Je commence par la Tunisie, mon pays, révolutions, changements, nouveau gouvernement, manifestations, contre-manifestations, constitution, protection de la révolution, islamisation, lutte contre la corruption, etc
La Tunisie est un laboratoire en cette période où l'espoir comme le désespoir se passent la main.
Ca se calme et ça se renverse, ça joue la transparence et ça joue les manigances, ça crie la joie et ça crie la peur, ça danse dans tous les sens.
Quelle Tunisie nous allons avoir demain? Aucune idée
Quel avenir pour les milliers de jeunes sortis manifester? des emplois ou la voie de l'émigration?
De mes 150 m², je réfléchis, je regarde émission après émission, je lis article après article et je me dis, c'est encore flou, je ne vois pas le bout du tunnel.
Et comme si la cause tunisienne a elle seule n'était pas suffisante, l'actualité a voulu que l'Egypte vive la même situation, en reproduisant le scénario tunisien, à quelques détails près.
Ben Ali parti, Moubarak aussi, nous voilà face à une crise libyenne sans précédent : un psychopathe du nom de Kadhafi déclare la guerre à ses concitoyens.
Pareil, je multiplie les vidéos, les émissions, les débats, les lectures, mais que m'ajoute tout ça, à part un chamboulement encore plus grand.
Suivre l'actualité et lire les journaux est mon activité principale, c'est mon métier.

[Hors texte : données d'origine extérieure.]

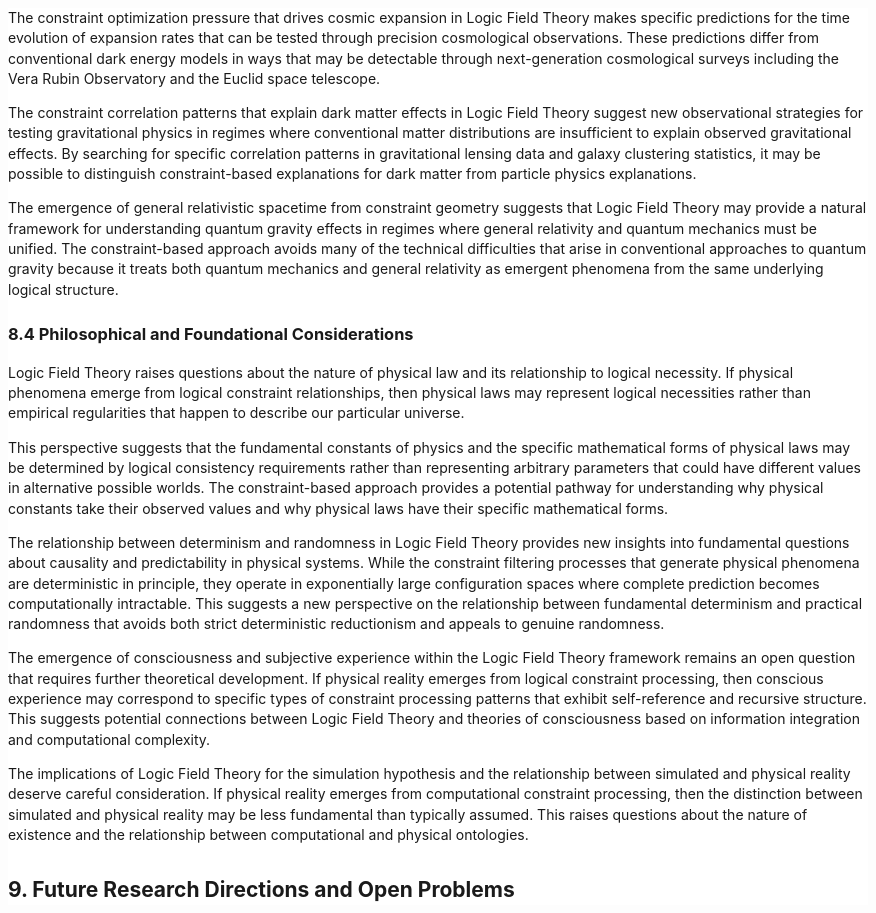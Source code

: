 The constraint optimization pressure that drives cosmic expansion in Logic Field Theory makes specific predictions for the time evolution of expansion rates that can be tested through precision cosmological observations. These predictions differ from conventional dark energy models in ways that may be detectable through next-generation cosmological surveys including the Vera Rubin Observatory and the Euclid space telescope.

The constraint correlation patterns that explain dark matter effects in Logic Field Theory suggest new observational strategies for testing gravitational physics in regimes where conventional matter distributions are insufficient to explain observed gravitational effects. By searching for specific correlation patterns in gravitational lensing data and galaxy clustering statistics, it may be possible to distinguish constraint-based explanations for dark matter from particle physics explanations.

The emergence of general relativistic spacetime from constraint geometry suggests that Logic Field Theory may provide a natural framework for understanding quantum gravity effects in regimes where general relativity and quantum mechanics must be unified. The constraint-based approach avoids many of the technical difficulties that arise in conventional approaches to quantum gravity because it treats both quantum mechanics and general relativity as emergent phenomena from the same underlying logical structure.

### 8.4 Philosophical and Foundational Considerations

Logic Field Theory raises questions about the nature of physical law and its relationship to logical necessity. If physical phenomena emerge from logical constraint relationships, then physical laws may represent logical necessities rather than empirical regularities that happen to describe our particular universe.

This perspective suggests that the fundamental constants of physics and the specific mathematical forms of physical laws may be determined by logical consistency requirements rather than representing arbitrary parameters that could have different values in alternative possible worlds. The constraint-based approach provides a potential pathway for understanding why physical constants take their observed values and why physical laws have their specific mathematical forms.

The relationship between determinism and randomness in Logic Field Theory provides new insights into fundamental questions about causality and predictability in physical systems. While the constraint filtering processes that generate physical phenomena are deterministic in principle, they operate in exponentially large configuration spaces where complete prediction becomes computationally intractable. This suggests a new perspective on the relationship between fundamental determinism and practical randomness that avoids both strict deterministic reductionism and appeals to genuine randomness.

The emergence of consciousness and subjective experience within the Logic Field Theory framework remains an open question that requires further theoretical development. If physical reality emerges from logical constraint processing, then conscious experience may correspond to specific types of constraint processing patterns that exhibit self-reference and recursive structure. This suggests potential connections between Logic Field Theory and theories of consciousness based on information integration and computational complexity.

The implications of Logic Field Theory for the simulation hypothesis and the relationship between simulated and physical reality deserve careful consideration. If physical reality emerges from computational constraint processing, then the distinction between simulated and physical reality may be less fundamental than typically assumed. This raises questions about the nature of existence and the relationship between computational and physical ontologies.

## 9. Future Research Directions and Open Problems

Je ne peux donc pas zapper et m'abstenir de suivre ce qui se passe dans le monde.
J'essaie de passer à autre chose, d'aller de l'avant, de me dire, je vais faire quelque chose pour mon pays, mais je reste coincée, coincée de l'actualité, qui l'emporte sur ma raison.
Tantôt je condamne les uns, tantôt je condamne les autres, tantôt je culpabilise, tantôt j'essaie de trouver des solutions, et dans ce magma, je continue de baigner.
Pourquoi je m'exprime ici, parce que je n'ai à qui le dire : j'en ai marre des commentaires sur facebook qui ne font qu'alimenter mon désarroi, j'en ai marre de faire tourner les mots et les scénarios dans ma tête sans trouver d'issue, j'en ai marre de parler de la Tunisie, de l'Egypte, de l'Algérie, de la Libye, du Maroc, du Yémen et du Barheïn à quelqu'un qui ne s'intéresse pas du tout à ce qui se passe dans le monde arabe. Voilà, je m'exprime ici, pour essayer de comprendre, de me comprendre, de réfléchir et d'aller de l'avant.